Publié le 2024-02-29 14:35:00. L’acteur tchèque Marian Slovák critique vivement la classe politique de son pays, comparant le Premier ministre Andrej Babiš à des figures controversées de l’histoire et dénonçant une maîtrise de la communication politique qu’il juge inquiétante.
- Marian Slovák s’en prend à Andrej Babiš, le qualifiant de « prototype de voyou bolchevique ».
- Il établit un parallèle entre les méthodes de campagne d’Andrej Babiš et celles d’Adolf Hitler dans les années 1930.
- L’acteur évoque également une décision récente concernant Vivien Babišova, fille d’Andrej Babiš.
Dans une interview accordée au site d’information PrahaIN.cz, l’acteur de soixante-sept ans a exprimé son inquiétude face à la situation politique en République tchèque. Il a commencé par dresser un parallèle entre différents dirigeants, estimant que l’on assiste à une répétition de schémas historiques. « D’un côté, un individu peu scrupuleux et un mauvais gestionnaire dont le complexe hôtelier-casino a fait faillite, le summum de l’incompétence en affaires. Et à l’est, un personnage qui perpétue les chapitres sombres de l’histoire russe, toujours les mêmes. Rien de nouveau sous le soleil », a-t-il déclaré.

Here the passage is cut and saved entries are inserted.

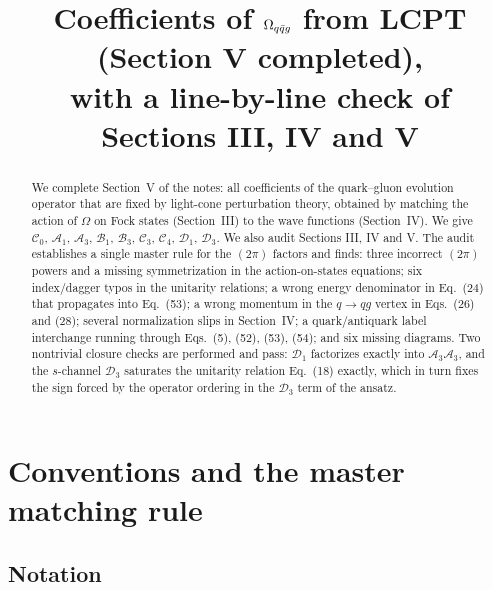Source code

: \documentclass[11pt]{article}
\title{\bf Coefficients of $\OM_{q\bar q g}$ from LCPT (Section V completed),\\
with a line-by-line check of Sections III, IV and V}
\date{}\author{}
\newcommand{\OM}{\Omega}
\begin{document}
\maketitle
\vspace{-1.2cm}

\begin{abstract}\noindent
We complete Section~V of the notes: all coefficients of the quark--gluon evolution operator that
are fixed by light-cone perturbation theory, obtained by matching the action of $\OM$ on Fock
states (Section~III) to the wave functions (Section~IV). We give
$\mathcal C_0$, $\mathcal A_1$, $\mathcal A_3$, $\mathcal B_1$, $\mathcal B_3$, $\mathcal C_3$,
$\mathcal C_4$, $\mathcal D_1$, $\mathcal D_3$. We also audit Sections III, IV and V. The audit
establishes a single master rule for the $(2\pi)$ factors and finds: three incorrect $(2\pi)$
powers and a missing symmetrization in the action-on-states equations; six index/dagger typos in
the unitarity relations; a wrong energy denominator in Eq.~(24) that propagates into Eq.~(53); a
wrong momentum in the $q\to qg$ vertex in Eqs.~(26) and (28); several normalization slips in
Section~IV; a quark/antiquark label interchange running through Eqs.~(5), (52), (53), (54); and
six missing diagrams. Two nontrivial closure checks are performed and pass: $\mathcal D_1$
factorizes exactly into $\mathcal A_3\mathcal A_3$, and the $s$-channel $\mathcal D_3$ saturates
the unitarity relation Eq.~(18) exactly, which in turn fixes the sign forced by the operator
ordering in the $\mathcal D_3$ term of the ansatz.
\end{abstract}

\tableofcontents\bigskip

\section{Conventions and the master matching rule}

\subsection{Notation}
\end{document}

Marian Slovák s’est ensuite concentré sur Andrej Babiš, le Premier ministre tchèque. Il le décrit comme un « démon, un fraudeur et un menteur » qui « fait toujours semblant de tout comprendre et de tout sauver ». Il a également souligné l’efficacité de la communication politique de Babiš, la comparant à celle d’Adolf Hitler. « Il a compris le pouvoir de la publicité, Babiš l’a porté à la perfection absolue. Il a l’avantage d’avoir vécu sa jeunesse dans le capitalisme. Lors des élections en Allemagne dans les années 1930, Hitler survolait les villes en avion, prononçant de courts discours avant de passer à la ville suivante. C’est exactement ce que fait Babiš aujourd’hui », a-t-il expliqué.
L’acteur a également évoqué l’ascension du mouvement ANO aux dernières élections, qu’il attribue à cette maîtrise de la communication. Il a souligné que Babiš n’était pas un personnage charismatique, mais qu’il était un « prototype de voyou bolchevique classique », ayant bénéficié d’une éducation privilégiée à l’étranger. Il a également fait référence à l’histoire familiale de Babiš, soulignant que sa mère avait dirigé quarante et une entreprises au cours de sa carrière.
Enfin, Marian Slovák a mentionné une décision récente concernant Vivien Babišova, la fille d’Andrej Babiš, faisant référence à un article publié par Ahaonline.cz, qui indique qu’Andrej Babiš a mis fin à ses activités. Il a également évoqué les problèmes de santé de Pavel Nový, un autre personnage public, en lien avec un article de Ahaonline.cz, précisant que les médecins lui ont interdit de conduire.
Suite à un déjeuner avec le président Pavel, il semblerait que le Turc ne sera pas nommé ministre, selon les informations disponibles.